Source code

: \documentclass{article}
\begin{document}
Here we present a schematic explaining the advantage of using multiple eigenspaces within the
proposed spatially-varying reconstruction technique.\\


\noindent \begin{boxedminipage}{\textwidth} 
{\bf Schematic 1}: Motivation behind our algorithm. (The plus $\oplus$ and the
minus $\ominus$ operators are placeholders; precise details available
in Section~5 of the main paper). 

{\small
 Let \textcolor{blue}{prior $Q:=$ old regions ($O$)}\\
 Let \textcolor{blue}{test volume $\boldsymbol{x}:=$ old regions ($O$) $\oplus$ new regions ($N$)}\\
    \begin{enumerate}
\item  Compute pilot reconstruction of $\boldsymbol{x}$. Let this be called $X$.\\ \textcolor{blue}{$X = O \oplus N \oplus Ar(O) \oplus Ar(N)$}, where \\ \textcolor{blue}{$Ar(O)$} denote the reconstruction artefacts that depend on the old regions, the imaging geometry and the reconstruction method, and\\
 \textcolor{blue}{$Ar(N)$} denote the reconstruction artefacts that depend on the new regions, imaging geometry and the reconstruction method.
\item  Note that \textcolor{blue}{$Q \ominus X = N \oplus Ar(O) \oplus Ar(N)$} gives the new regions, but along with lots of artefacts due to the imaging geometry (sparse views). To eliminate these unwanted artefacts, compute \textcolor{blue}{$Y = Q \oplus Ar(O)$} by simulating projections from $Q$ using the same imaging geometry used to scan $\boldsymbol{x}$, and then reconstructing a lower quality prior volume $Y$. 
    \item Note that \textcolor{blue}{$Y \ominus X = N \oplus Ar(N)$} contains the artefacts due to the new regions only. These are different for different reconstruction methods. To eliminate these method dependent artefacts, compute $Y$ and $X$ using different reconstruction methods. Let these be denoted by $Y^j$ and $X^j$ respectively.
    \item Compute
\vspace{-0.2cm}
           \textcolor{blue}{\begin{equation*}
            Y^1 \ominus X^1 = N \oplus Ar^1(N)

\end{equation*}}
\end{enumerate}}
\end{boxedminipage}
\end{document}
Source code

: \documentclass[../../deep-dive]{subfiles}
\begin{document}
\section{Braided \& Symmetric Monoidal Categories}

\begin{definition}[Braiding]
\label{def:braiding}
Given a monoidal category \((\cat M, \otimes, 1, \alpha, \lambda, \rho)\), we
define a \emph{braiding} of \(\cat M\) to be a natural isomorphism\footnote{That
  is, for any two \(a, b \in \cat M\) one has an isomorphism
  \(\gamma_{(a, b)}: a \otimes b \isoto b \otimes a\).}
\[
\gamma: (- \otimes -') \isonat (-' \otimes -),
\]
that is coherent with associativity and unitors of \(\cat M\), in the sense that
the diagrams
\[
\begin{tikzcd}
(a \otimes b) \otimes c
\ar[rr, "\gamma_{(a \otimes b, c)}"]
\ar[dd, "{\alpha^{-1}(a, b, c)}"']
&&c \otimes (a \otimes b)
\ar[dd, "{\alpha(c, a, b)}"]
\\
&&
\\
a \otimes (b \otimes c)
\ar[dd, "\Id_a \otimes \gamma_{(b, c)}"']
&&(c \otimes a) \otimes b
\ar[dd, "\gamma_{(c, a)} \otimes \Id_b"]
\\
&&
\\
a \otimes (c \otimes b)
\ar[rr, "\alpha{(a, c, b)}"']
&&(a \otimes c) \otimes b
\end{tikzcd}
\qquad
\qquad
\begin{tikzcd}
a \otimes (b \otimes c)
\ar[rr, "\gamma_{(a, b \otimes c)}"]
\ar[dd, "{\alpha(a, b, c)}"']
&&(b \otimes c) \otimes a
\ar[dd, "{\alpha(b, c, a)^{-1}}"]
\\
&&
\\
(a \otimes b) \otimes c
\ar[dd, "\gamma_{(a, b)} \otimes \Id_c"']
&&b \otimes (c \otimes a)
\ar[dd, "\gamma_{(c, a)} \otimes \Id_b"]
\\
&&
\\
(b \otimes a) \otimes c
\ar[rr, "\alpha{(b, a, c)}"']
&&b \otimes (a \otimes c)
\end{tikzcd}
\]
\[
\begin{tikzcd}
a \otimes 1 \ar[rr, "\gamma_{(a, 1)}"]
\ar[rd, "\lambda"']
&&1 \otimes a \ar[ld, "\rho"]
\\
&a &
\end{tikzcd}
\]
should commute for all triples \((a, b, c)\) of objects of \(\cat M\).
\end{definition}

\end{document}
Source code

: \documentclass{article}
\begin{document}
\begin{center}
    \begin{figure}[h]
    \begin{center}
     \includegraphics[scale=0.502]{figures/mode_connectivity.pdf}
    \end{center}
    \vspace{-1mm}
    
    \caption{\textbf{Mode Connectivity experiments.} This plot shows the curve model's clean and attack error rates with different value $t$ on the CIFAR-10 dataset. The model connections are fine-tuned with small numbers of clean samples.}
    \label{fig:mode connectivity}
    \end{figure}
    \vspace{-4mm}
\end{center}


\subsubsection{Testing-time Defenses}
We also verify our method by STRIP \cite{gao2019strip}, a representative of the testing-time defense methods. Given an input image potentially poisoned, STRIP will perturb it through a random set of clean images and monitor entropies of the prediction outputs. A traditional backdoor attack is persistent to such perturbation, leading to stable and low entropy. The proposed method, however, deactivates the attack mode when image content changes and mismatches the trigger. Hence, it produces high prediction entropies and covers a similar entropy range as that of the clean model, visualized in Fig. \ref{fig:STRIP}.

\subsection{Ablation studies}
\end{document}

> **ABOUT THIS TASK**
Set out the entries once more, word for word.

> **ANSWER**
Source code

: \documentclass{article}
\begin{document}
Here we present a schematic explaining the advantage of using multiple eigenspaces within the
proposed spatially-varying reconstruction technique.\\


\noindent \begin{boxedminipage}{\textwidth} 
{\bf Schematic 1}: Motivation behind our algorithm. (The plus $\oplus$ and the
minus $\ominus$ operators are placeholders; precise details available
in Section~5 of the main paper). 

{\small
 Let \textcolor{blue}{prior $Q:=$ old regions ($O$)}\\
 Let \textcolor{blue}{test volume $\boldsymbol{x}:=$ old regions ($O$) $\oplus$ new regions ($N$)}\\
    \begin{enumerate}
\item  Compute pilot reconstruction of $\boldsymbol{x}$. Let this be called $X$.\\ \textcolor{blue}{$X = O \oplus N \oplus Ar(O) \oplus Ar(N)$}, where \\ \textcolor{blue}{$Ar(O)$} denote the reconstruction artefacts that depend on the old regions, the imaging geometry and the reconstruction method, and\\
 \textcolor{blue}{$Ar(N)$} denote the reconstruction artefacts that depend on the new regions, imaging geometry and the reconstruction method.
\item  Note that \textcolor{blue}{$Q \ominus X = N \oplus Ar(O) \oplus Ar(N)$} gives the new regions, but along with lots of artefacts due to the imaging geometry (sparse views). To eliminate these unwanted artefacts, compute \textcolor{blue}{$Y = Q \oplus Ar(O)$} by simulating projections from $Q$ using the same imaging geometry used to scan $\boldsymbol{x}$, and then reconstructing a lower quality prior volume $Y$. 
    \item Note that \textcolor{blue}{$Y \ominus X = N \oplus Ar(N)$} contains the artefacts due to the new regions only. These are different for different reconstruction methods. To eliminate these method dependent artefacts, compute $Y$ and $X$ using different reconstruction methods. Let these be denoted by $Y^j$ and $X^j$ respectively.
    \item Compute
\vspace{-0.2cm}
           \textcolor{blue}{\begin{equation*}
            Y^1 \ominus X^1 = N \oplus Ar^1(N)

\end{equation*}}
\end{enumerate}}
\end{boxedminipage}
\end{document}
Source code

: \documentclass[../../deep-dive]{subfiles}
\begin{document}
\section{Braided \& Symmetric Monoidal Categories}

\begin{definition}[Braiding]
\label{def:braiding}
Given a monoidal category \((\cat M, \otimes, 1, \alpha, \lambda, \rho)\), we
define a \emph{braiding} of \(\cat M\) to be a natural isomorphism\footnote{That
  is, for any two \(a, b \in \cat M\) one has an isomorphism
  \(\gamma_{(a, b)}: a \otimes b \isoto b \otimes a\).}
\[
\gamma: (- \otimes -') \isonat (-' \otimes -),
\]
that is coherent with associativity and unitors of \(\cat M\), in the sense that
the diagrams
\[
\begin{tikzcd}
(a \otimes b) \otimes c
\ar[rr, "\gamma_{(a \otimes b, c)}"]
\ar[dd, "{\alpha^{-1}(a, b, c)}"']
&&c \otimes (a \otimes b)
\ar[dd, "{\alpha(c, a, b)}"]
\\
&&
\\
a \otimes (b \otimes c)
\ar[dd, "\Id_a \otimes \gamma_{(b, c)}"']
&&(c \otimes a) \otimes b
\ar[dd, "\gamma_{(c, a)} \otimes \Id_b"]
\\
&&
\\
a \otimes (c \otimes b)
\ar[rr, "\alpha{(a, c, b)}"']
&&(a \otimes c) \otimes b
\end{tikzcd}
\qquad
\qquad
\begin{tikzcd}
a \otimes (b \otimes c)
\ar[rr, "\gamma_{(a, b \otimes c)}"]
\ar[dd, "{\alpha(a, b, c)}"']
&&(b \otimes c) \otimes a
\ar[dd, "{\alpha(b, c, a)^{-1}}"]
\\
&&
\\
(a \otimes b) \otimes c
\ar[dd, "\gamma_{(a, b)} \otimes \Id_c"']
&&b \otimes (c \otimes a)
\ar[dd, "\gamma_{(c, a)} \otimes \Id_b"]
\\
&&
\\
(b \otimes a) \otimes c
\ar[rr, "\alpha{(b, a, c)}"']
&&b \otimes (a \otimes c)
\end{tikzcd}
\]
\[
\begin{tikzcd}
a \otimes 1 \ar[rr, "\gamma_{(a, 1)}"]
\ar[rd, "\lambda"']
&&1 \otimes a \ar[ld, "\rho"]
\\
&a &
\end{tikzcd}
\]
should commute for all triples \((a, b, c)\) of objects of \(\cat M\).
\end{definition}

\end{document}
Source code

: \documentclass{article}
\begin{document}
\begin{center}
    \begin{figure}[h]
    \begin{center}
     \includegraphics[scale=0.502]{figures/mode_connectivity.pdf}
    \end{center}
    \vspace{-1mm}
    
    \caption{\textbf{Mode Connectivity experiments.} This plot shows the curve model's clean and attack error rates with different value $t$ on the CIFAR-10 dataset. The model connections are fine-tuned with small numbers of clean samples.}
    \label{fig:mode connectivity}
    \end{figure}
    \vspace{-4mm}
\end{center}


\subsubsection{Testing-time Defenses}
We also verify our method by STRIP \cite{gao2019strip}, a representative of the testing-time defense methods. Given an input image potentially poisoned, STRIP will perturb it through a random set of clean images and monitor entropies of the prediction outputs. A traditional backdoor attack is persistent to such perturbation, leading to stable and low entropy. The proposed method, however, deactivates the attack mode when image content changes and mismatches the trigger. Hence, it produces high prediction entropies and covers a similar entropy range as that of the clean model, visualized in Fig. \ref{fig:STRIP}.

\subsection{Ablation studies}
\end{document}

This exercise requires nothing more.